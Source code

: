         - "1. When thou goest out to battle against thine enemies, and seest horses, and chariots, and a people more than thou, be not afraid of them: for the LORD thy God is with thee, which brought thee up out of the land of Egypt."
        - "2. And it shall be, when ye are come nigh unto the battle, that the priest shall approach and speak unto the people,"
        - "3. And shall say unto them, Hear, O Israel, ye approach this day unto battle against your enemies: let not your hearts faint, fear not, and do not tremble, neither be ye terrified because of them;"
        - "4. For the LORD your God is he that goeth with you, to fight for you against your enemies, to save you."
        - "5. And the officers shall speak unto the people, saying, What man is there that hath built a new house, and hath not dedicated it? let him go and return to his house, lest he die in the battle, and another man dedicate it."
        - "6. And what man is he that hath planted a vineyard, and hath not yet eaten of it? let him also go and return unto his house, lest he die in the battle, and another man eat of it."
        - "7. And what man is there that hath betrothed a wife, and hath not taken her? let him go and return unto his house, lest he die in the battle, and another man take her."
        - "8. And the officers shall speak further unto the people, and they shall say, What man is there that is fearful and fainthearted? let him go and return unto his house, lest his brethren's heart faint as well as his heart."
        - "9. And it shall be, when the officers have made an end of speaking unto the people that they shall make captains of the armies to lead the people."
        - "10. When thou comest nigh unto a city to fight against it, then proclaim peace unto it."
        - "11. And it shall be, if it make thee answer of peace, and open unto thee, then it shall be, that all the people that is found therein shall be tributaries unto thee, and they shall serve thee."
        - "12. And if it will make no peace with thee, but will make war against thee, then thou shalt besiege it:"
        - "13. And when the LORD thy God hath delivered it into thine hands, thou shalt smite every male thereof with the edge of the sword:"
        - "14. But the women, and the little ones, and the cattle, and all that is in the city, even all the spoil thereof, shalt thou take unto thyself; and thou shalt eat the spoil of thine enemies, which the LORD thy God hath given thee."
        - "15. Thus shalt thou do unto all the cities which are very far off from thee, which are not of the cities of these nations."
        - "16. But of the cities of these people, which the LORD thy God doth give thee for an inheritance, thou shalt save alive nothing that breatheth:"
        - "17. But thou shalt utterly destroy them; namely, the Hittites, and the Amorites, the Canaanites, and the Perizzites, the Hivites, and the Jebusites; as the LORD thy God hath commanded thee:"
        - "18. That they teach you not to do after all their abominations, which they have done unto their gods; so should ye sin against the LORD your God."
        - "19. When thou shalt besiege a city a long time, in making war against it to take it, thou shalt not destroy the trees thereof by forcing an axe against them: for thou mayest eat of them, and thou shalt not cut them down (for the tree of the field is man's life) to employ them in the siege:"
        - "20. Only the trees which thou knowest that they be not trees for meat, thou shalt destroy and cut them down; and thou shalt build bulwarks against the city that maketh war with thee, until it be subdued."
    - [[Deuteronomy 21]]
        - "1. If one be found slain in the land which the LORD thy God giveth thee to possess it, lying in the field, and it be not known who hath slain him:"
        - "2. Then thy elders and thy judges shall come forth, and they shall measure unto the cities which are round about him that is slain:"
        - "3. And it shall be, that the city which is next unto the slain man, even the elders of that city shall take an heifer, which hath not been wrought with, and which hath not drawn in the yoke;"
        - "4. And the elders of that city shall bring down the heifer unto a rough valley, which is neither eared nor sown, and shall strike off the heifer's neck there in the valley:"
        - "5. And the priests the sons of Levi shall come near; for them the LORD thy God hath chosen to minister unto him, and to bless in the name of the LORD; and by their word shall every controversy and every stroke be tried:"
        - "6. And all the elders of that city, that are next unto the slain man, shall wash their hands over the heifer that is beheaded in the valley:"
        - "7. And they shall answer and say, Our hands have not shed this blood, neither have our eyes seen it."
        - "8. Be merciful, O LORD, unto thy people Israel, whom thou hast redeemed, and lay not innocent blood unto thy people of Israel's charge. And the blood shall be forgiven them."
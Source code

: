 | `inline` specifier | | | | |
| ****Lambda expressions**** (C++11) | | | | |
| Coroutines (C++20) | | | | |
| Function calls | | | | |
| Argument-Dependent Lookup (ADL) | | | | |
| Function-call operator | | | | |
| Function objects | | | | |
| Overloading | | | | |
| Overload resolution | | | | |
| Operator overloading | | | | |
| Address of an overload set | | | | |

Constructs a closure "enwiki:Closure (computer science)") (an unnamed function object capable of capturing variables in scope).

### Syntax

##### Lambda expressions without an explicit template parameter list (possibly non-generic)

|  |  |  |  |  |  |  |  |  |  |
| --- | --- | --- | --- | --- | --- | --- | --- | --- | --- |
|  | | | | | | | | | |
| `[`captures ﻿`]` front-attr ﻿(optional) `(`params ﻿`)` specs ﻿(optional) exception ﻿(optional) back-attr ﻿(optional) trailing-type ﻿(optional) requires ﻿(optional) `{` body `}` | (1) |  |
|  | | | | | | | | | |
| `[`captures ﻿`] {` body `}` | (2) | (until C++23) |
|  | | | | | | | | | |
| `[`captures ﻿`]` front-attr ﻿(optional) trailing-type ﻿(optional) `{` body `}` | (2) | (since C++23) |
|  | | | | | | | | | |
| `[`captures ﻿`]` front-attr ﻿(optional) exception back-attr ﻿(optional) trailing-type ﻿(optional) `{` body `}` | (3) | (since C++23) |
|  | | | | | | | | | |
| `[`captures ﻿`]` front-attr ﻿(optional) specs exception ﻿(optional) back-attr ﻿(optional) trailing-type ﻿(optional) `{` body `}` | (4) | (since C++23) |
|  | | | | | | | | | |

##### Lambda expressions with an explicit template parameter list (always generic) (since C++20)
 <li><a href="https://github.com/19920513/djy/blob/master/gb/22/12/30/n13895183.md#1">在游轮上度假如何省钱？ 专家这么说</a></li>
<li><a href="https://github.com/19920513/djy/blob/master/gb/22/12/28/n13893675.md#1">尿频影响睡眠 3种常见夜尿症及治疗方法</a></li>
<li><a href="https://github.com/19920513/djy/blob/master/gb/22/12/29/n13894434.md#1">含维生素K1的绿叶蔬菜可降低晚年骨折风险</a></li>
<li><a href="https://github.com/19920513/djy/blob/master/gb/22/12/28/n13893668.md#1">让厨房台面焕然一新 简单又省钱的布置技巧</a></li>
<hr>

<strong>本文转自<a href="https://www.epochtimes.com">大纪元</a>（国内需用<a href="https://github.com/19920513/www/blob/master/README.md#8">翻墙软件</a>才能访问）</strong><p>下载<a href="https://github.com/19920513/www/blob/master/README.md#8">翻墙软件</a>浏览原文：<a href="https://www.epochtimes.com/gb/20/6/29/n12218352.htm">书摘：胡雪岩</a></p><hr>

_____

**Problem description**
Only the lines from the one with "resolution | | | | |" through the end of the data should be printed, each exactly as it appears.

**Answer to the exercise**
| Overload resolution | | | | |
| Operator overloading | | | | |
| Address of an overload set | | | | |

Constructs a closure "enwiki:Closure (computer science)") (an unnamed function object capable of capturing variables in scope).

### Syntax

##### Lambda expressions without an explicit template parameter list (possibly non-generic)

|  |  |  |  |  |  |  |  |  |  |
| --- | --- | --- | --- | --- | --- | --- | --- | --- | --- |
|  | | | | | | | | | |
| `[`captures ﻿`]` front-attr ﻿(optional) `(`params ﻿`)` specs ﻿(optional) exception ﻿(optional) back-attr ﻿(optional) trailing-type ﻿(optional) requires ﻿(optional) `{` body `}` | (1) |  |
|  | | | | | | | | | |
| `[`captures ﻿`] {` body `}` | (2) | (until C++23) |
|  | | | | | | | | | |
| `[`captures ﻿`]` front-attr ﻿(optional) trailing-type ﻿(optional) `{` body `}` | (2) | (since C++23) |
|  | | | | | | | | | |
| `[`captures ﻿`]` front-attr ﻿(optional) exception back-attr ﻿(optional) trailing-type ﻿(optional) `{` body `}` | (3) | (since C++23) |
|  | | | | | | | | | |
| `[`captures ﻿`]` front-attr ﻿(optional) specs exception ﻿(optional) back-attr ﻿(optional) trailing-type ﻿(optional) `{` body `}` | (4) | (since C++23) |
|  | | | | | | | | | |

##### Lambda expressions with an explicit template parameter list (always generic) (since C++20)
 <li><a href="https://github.com/19920513/djy/blob/master/gb/22/12/30/n13895183.md#1">在游轮上度假如何省钱？ 专家这么说</a></li>
<li><a href="https://github.com/19920513/djy/blob/master/gb/22/12/28/n13893675.md#1">尿频影响睡眠 3种常见夜尿症及治疗方法</a></li>
<li><a href="https://github.com/19920513/djy/blob/master/gb/22/12/29/n13894434.md#1">含维生素K1的绿叶蔬菜可降低晚年骨折风险</a></li>
<li><a href="https://github.com/19920513/djy/blob/master/gb/22/12/28/n13893668.md#1">让厨房台面焕然一新 简单又省钱的布置技巧</a></li>
<hr>

<strong>本文转自<a href="https://www.epochtimes.com">大纪元</a>（国内需用<a href="https://github.com/19920513/www/blob/master/README.md#8">翻墙软件</a>才能访问）</strong><p>下载<a href="https://github.com/19920513/www/blob/master/README.md#8">翻墙软件</a>浏览原文：<a href="https://www.epochtimes.com/gb/20/6/29/n12218352.htm">书摘：胡雪岩</a></p><hr>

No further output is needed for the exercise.